What this task involves: Give back the entries that follow exactly as written. Any picture gets left out.

Records:
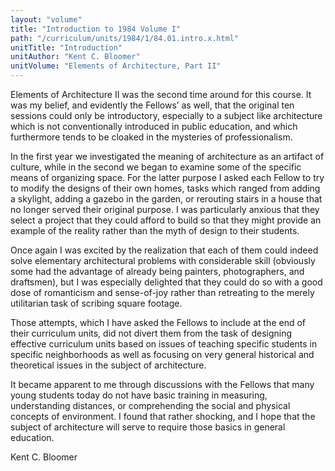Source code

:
 ```yaml
---
layout: "volume"
title: "Introduction to 1984 Volume I"
path: "/curriculum/units/1984/1/84.01.intro.x.html"
unitTitle: "Introduction"
unitAuthor: "Kent C. Bloomer"
unitVolume: "Elements of Architecture, Part II"
---
```

<body>
 <p>
  Elements of Architecture II was the second time around for this course. It was my belief, and evidently the Fellows’ as well, that the original ten sessions could only be introductory, especially to a subject like architecture which is not conventionally introduced in public education, and which furthermore tends to be cloaked in the mysteries of professionalism.
 </p>
 <p>
  In the first year we investigated the meaning of architecture as an artifact of culture, while in the second we began to examine some of the specific means of organizing space. For the latter purpose I asked each Fellow to try to modify the designs of their own homes, tasks which ranged from adding a skylight, adding a gazebo in the garden, or rerouting stairs in a house that no longer served their original purpose. I was particularly anxious that they select a project that they could afford to build so that they might provide an example of the reality rather than the myth of design to their students.
 </p>
 <p>
  Once again I was excited by the realization that each of them could indeed solve elementary architectural problems with considerable skill (obviously some had the advantage of already being painters, photographers, and draftsmen), but I was especially delighted that they could do so with a good dose of romanticism and sense-of-joy rather than retreating to the merely utilitarian task of scribing square footage.
 </p>
 <p>
  Those attempts, which I have asked the Fellows to include at the end of their curriculum units, did not divert them from the task of designing effective curriculum units based on issues of teaching specific students in specific neighborhoods as well as focusing on very general historical and theoretical issues in the subject of architecture.
 </p>
 <p>
  It became apparent to me through discussions with the Fellows that many young students today do not have basic training in measuring, understanding distances, or comprehending the social and physical concepts of environment. I found that rather shocking, and I hope that the subject of architecture will serve to require those basics in general education.
 </p>
 <p>
  Kent C. Bloomer
 </p>

</body>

Expected answer:
Source code

:
 ```yaml
---
layout: "volume"
title: "Introduction to 1984 Volume I"
path: "/curriculum/units/1984/1/84.01.intro.x.html"
unitTitle: "Introduction"
unitAuthor: "Kent C. Bloomer"
unitVolume: "Elements of Architecture, Part II"
---
```

<body>
 <p>
  Elements of Architecture II was the second time around for this course. It was my belief, and evidently the Fellows’ as well, that the original ten sessions could only be introductory, especially to a subject like architecture which is not conventionally introduced in public education, and which furthermore tends to be cloaked in the mysteries of professionalism.
 </p>
 <p>
  In the first year we investigated the meaning of architecture as an artifact of culture, while in the second we began to examine some of the specific means of organizing space. For the latter purpose I asked each Fellow to try to modify the designs of their own homes, tasks which ranged from adding a skylight, adding a gazebo in the garden, or rerouting stairs in a house that no longer served their original purpose. I was particularly anxious that they select a project that they could afford to build so that they might provide an example of the reality rather than the myth of design to their students.
 </p>
 <p>
  Once again I was excited by the realization that each of them could indeed solve elementary architectural problems with considerable skill (obviously some had the advantage of already being painters, photographers, and draftsmen), but I was especially delighted that they could do so with a good dose of romanticism and sense-of-joy rather than retreating to the merely utilitarian task of scribing square footage.
 </p>
 <p>
  Those attempts, which I have asked the Fellows to include at the end of their curriculum units, did not divert them from the task of designing effective curriculum units based on issues of teaching specific students in specific neighborhoods as well as focusing on very general historical and theoretical issues in the subject of architecture.
 </p>
 <p>
  It became apparent to me through discussions with the Fellows that many young students today do not have basic training in measuring, understanding distances, or comprehending the social and physical concepts of environment. I found that rather shocking, and I hope that the subject of architecture will serve to require those basics in general education.
 </p>
 <p>
  Kent C. Bloomer
 </p>

</body>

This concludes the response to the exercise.